====== RECORD EXTRACTS
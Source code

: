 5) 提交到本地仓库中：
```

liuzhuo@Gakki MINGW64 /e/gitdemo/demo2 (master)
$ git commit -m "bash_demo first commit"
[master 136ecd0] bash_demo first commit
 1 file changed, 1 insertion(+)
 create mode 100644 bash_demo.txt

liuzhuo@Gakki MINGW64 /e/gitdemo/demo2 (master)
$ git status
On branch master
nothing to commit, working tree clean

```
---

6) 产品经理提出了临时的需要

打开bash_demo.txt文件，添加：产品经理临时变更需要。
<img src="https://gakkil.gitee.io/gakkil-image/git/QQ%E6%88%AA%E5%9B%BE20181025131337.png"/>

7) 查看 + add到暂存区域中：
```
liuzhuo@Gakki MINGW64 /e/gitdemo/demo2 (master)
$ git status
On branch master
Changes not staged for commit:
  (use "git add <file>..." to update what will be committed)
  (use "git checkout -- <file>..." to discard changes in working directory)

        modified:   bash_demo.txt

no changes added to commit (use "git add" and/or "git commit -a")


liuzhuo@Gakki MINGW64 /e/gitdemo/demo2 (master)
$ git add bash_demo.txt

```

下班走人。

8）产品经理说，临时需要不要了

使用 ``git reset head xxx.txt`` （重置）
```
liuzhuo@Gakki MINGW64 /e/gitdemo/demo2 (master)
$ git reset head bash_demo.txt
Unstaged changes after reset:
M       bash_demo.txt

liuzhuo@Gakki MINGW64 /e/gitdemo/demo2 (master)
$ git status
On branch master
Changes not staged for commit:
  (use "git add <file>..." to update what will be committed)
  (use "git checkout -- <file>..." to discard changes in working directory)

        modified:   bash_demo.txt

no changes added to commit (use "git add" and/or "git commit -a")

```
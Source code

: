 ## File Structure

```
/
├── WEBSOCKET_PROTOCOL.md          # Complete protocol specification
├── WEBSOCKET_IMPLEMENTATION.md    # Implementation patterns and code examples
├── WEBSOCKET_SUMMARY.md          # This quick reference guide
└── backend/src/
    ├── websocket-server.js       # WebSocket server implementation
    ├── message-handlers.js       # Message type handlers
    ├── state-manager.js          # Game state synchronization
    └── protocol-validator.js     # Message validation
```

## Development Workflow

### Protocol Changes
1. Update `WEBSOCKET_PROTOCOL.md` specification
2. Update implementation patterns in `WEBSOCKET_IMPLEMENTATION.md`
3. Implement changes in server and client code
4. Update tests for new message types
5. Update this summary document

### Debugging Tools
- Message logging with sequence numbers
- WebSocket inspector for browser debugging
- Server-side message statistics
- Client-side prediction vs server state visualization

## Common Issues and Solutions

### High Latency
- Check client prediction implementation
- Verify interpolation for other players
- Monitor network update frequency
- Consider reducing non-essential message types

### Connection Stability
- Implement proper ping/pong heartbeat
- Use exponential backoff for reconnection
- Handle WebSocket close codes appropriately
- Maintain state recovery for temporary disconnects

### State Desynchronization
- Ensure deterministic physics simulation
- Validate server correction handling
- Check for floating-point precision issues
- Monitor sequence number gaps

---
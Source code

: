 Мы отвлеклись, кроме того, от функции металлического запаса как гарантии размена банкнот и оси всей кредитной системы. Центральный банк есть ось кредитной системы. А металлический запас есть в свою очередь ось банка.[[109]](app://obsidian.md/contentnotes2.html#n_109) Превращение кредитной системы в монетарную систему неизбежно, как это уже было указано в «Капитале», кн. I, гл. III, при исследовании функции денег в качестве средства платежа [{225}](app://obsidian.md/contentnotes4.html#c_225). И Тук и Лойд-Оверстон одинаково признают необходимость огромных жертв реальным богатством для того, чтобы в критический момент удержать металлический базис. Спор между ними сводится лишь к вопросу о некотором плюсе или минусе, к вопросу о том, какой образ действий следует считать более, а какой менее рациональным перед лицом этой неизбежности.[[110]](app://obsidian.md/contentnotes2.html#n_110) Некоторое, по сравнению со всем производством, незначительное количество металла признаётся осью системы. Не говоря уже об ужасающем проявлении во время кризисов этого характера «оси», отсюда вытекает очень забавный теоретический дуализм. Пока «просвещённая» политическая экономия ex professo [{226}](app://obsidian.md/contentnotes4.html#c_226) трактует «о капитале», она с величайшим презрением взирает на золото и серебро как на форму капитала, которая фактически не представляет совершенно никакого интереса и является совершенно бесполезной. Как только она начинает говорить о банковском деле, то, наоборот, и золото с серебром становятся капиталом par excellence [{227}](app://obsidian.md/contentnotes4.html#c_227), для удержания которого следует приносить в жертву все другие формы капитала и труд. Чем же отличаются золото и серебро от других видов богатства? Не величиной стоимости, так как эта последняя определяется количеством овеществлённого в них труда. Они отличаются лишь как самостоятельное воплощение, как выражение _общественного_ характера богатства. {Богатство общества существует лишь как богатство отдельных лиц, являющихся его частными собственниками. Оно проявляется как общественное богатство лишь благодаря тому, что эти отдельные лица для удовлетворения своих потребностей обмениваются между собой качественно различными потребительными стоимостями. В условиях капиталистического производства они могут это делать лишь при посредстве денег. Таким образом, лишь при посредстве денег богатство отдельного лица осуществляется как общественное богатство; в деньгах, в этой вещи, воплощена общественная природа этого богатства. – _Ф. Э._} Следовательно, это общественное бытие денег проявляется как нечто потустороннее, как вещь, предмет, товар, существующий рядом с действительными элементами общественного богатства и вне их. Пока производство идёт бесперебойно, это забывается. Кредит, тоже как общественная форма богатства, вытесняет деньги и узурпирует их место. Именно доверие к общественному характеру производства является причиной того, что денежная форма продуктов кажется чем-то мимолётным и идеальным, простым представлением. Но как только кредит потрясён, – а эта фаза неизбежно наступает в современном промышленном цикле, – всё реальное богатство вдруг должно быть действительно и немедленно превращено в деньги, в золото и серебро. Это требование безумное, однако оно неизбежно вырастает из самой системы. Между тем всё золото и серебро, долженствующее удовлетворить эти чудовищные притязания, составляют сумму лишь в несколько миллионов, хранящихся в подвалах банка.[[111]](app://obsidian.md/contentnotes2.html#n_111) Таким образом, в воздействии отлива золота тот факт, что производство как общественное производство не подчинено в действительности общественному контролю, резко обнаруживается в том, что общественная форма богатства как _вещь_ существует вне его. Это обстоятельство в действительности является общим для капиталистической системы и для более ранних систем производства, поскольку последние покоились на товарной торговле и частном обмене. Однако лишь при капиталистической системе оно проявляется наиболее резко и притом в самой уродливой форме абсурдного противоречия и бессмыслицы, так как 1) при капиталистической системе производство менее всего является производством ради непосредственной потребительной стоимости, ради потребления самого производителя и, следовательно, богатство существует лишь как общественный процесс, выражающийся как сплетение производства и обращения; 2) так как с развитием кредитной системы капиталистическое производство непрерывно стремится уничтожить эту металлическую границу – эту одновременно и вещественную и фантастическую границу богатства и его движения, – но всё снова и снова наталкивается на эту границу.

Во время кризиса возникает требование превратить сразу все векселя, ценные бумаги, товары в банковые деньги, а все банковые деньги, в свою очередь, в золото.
============
> ASSIGNMENT
After reading the listing above, print each line back exactly.

> FINISHED TASK
Source code

: 5) 提交到本地仓库中：
```

liuzhuo@Gakki MINGW64 /e/gitdemo/demo2 (master)
$ git commit -m "bash_demo first commit"
[master 136ecd0] bash_demo first commit
 1 file changed, 1 insertion(+)
 create mode 100644 bash_demo.txt

liuzhuo@Gakki MINGW64 /e/gitdemo/demo2 (master)
$ git status
On branch master
nothing to commit, working tree clean

```
---

6) 产品经理提出了临时的需要

打开bash_demo.txt文件，添加：产品经理临时变更需要。
<img src="https://gakkil.gitee.io/gakkil-image/git/QQ%E6%88%AA%E5%9B%BE20181025131337.png"/>

7) 查看 + add到暂存区域中：
```
liuzhuo@Gakki MINGW64 /e/gitdemo/demo2 (master)
$ git status
On branch master
Changes not staged for commit:
  (use "git add <file>..." to update what will be committed)
  (use "git checkout -- <file>..." to discard changes in working directory)

        modified:   bash_demo.txt

no changes added to commit (use "git add" and/or "git commit -a")


liuzhuo@Gakki MINGW64 /e/gitdemo/demo2 (master)
$ git add bash_demo.txt

```

下班走人。

8）产品经理说，临时需要不要了

使用 ``git reset head xxx.txt`` （重置）
```
liuzhuo@Gakki MINGW64 /e/gitdemo/demo2 (master)
$ git reset head bash_demo.txt
Unstaged changes after reset:
M       bash_demo.txt

liuzhuo@Gakki MINGW64 /e/gitdemo/demo2 (master)
$ git status
On branch master
Changes not staged for commit:
  (use "git add <file>..." to update what will be committed)
  (use "git checkout -- <file>..." to discard changes in working directory)

        modified:   bash_demo.txt

no changes added to commit (use "git add" and/or "git commit -a")

```
Source code

: ## File Structure

```
/
├── WEBSOCKET_PROTOCOL.md          # Complete protocol specification
├── WEBSOCKET_IMPLEMENTATION.md    # Implementation patterns and code examples
├── WEBSOCKET_SUMMARY.md          # This quick reference guide
└── backend/src/
    ├── websocket-server.js       # WebSocket server implementation
    ├── message-handlers.js       # Message type handlers
    ├── state-manager.js          # Game state synchronization
    └── protocol-validator.js     # Message validation
```

## Development Workflow

### Protocol Changes
1. Update `WEBSOCKET_PROTOCOL.md` specification
2. Update implementation patterns in `WEBSOCKET_IMPLEMENTATION.md`
3. Implement changes in server and client code
4. Update tests for new message types
5. Update this summary document

### Debugging Tools
- Message logging with sequence numbers
- WebSocket inspector for browser debugging
- Server-side message statistics
- Client-side prediction vs server state visualization

## Common Issues and Solutions

### High Latency
- Check client prediction implementation
- Verify interpolation for other players
- Monitor network update frequency
- Consider reducing non-essential message types

### Connection Stability
- Implement proper ping/pong heartbeat
- Use exponential backoff for reconnection
- Handle WebSocket close codes appropriately
- Maintain state recovery for temporary disconnects

### State Desynchronization
- Ensure deterministic physics simulation
- Validate server correction handling
- Check for floating-point precision issues
- Monitor sequence number gaps

---
Source code

: Мы отвлеклись, кроме того, от функции металлического запаса как гарантии размена банкнот и оси всей кредитной системы. Центральный банк есть ось кредитной системы. А металлический запас есть в свою очередь ось банка.[[109]](app://obsidian.md/contentnotes2.html#n_109) Превращение кредитной системы в монетарную систему неизбежно, как это уже было указано в «Капитале», кн. I, гл. III, при исследовании функции денег в качестве средства платежа [{225}](app://obsidian.md/contentnotes4.html#c_225). И Тук и Лойд-Оверстон одинаково признают необходимость огромных жертв реальным богатством для того, чтобы в критический момент удержать металлический базис. Спор между ними сводится лишь к вопросу о некотором плюсе или минусе, к вопросу о том, какой образ действий следует считать более, а какой менее рациональным перед лицом этой неизбежности.[[110]](app://obsidian.md/contentnotes2.html#n_110) Некоторое, по сравнению со всем производством, незначительное количество металла признаётся осью системы. Не говоря уже об ужасающем проявлении во время кризисов этого характера «оси», отсюда вытекает очень забавный теоретический дуализм. Пока «просвещённая» политическая экономия ex professo [{226}](app://obsidian.md/contentnotes4.html#c_226) трактует «о капитале», она с величайшим презрением взирает на золото и серебро как на форму капитала, которая фактически не представляет совершенно никакого интереса и является совершенно бесполезной. Как только она начинает говорить о банковском деле, то, наоборот, и золото с серебром становятся капиталом par excellence [{227}](app://obsidian.md/contentnotes4.html#c_227), для удержания которого следует приносить в жертву все другие формы капитала и труд. Чем же отличаются золото и серебро от других видов богатства? Не величиной стоимости, так как эта последняя определяется количеством овеществлённого в них труда. Они отличаются лишь как самостоятельное воплощение, как выражение _общественного_ характера богатства. {Богатство общества существует лишь как богатство отдельных лиц, являющихся его частными собственниками. Оно проявляется как общественное богатство лишь благодаря тому, что эти отдельные лица для удовлетворения своих потребностей обмениваются между собой качественно различными потребительными стоимостями. В условиях капиталистического производства они могут это делать лишь при посредстве денег. Таким образом, лишь при посредстве денег богатство отдельного лица осуществляется как общественное богатство; в деньгах, в этой вещи, воплощена общественная природа этого богатства. – _Ф. Э._} Следовательно, это общественное бытие денег проявляется как нечто потустороннее, как вещь, предмет, товар, существующий рядом с действительными элементами общественного богатства и вне их. Пока производство идёт бесперебойно, это забывается. Кредит, тоже как общественная форма богатства, вытесняет деньги и узурпирует их место. Именно доверие к общественному характеру производства является причиной того, что денежная форма продуктов кажется чем-то мимолётным и идеальным, простым представлением. Но как только кредит потрясён, – а эта фаза неизбежно наступает в современном промышленном цикле, – всё реальное богатство вдруг должно быть действительно и немедленно превращено в деньги, в золото и серебро. Это требование безумное, однако оно неизбежно вырастает из самой системы. Между тем всё золото и серебро, долженствующее удовлетворить эти чудовищные притязания, составляют сумму лишь в несколько миллионов, хранящихся в подвалах банка.[[111]](app://obsidian.md/contentnotes2.html#n_111) Таким образом, в воздействии отлива золота тот факт, что производство как общественное производство не подчинено в действительности общественному контролю, резко обнаруживается в том, что общественная форма богатства как _вещь_ существует вне его. Это обстоятельство в действительности является общим для капиталистической системы и для более ранних систем производства, поскольку последние покоились на товарной торговле и частном обмене. Однако лишь при капиталистической системе оно проявляется наиболее резко и притом в самой уродливой форме абсурдного противоречия и бессмыслицы, так как 1) при капиталистической системе производство менее всего является производством ради непосредственной потребительной стоимости, ради потребления самого производителя и, следовательно, богатство существует лишь как общественный процесс, выражающийся как сплетение производства и обращения; 2) так как с развитием кредитной системы капиталистическое производство непрерывно стремится уничтожить эту металлическую границу – эту одновременно и вещественную и фантастическую границу богатства и его движения, – но всё снова и снова наталкивается на эту границу.

Во время кризиса возникает требование превратить сразу все векселя, ценные бумаги, товары в банковые деньги, а все банковые деньги, в свою очередь, в золото.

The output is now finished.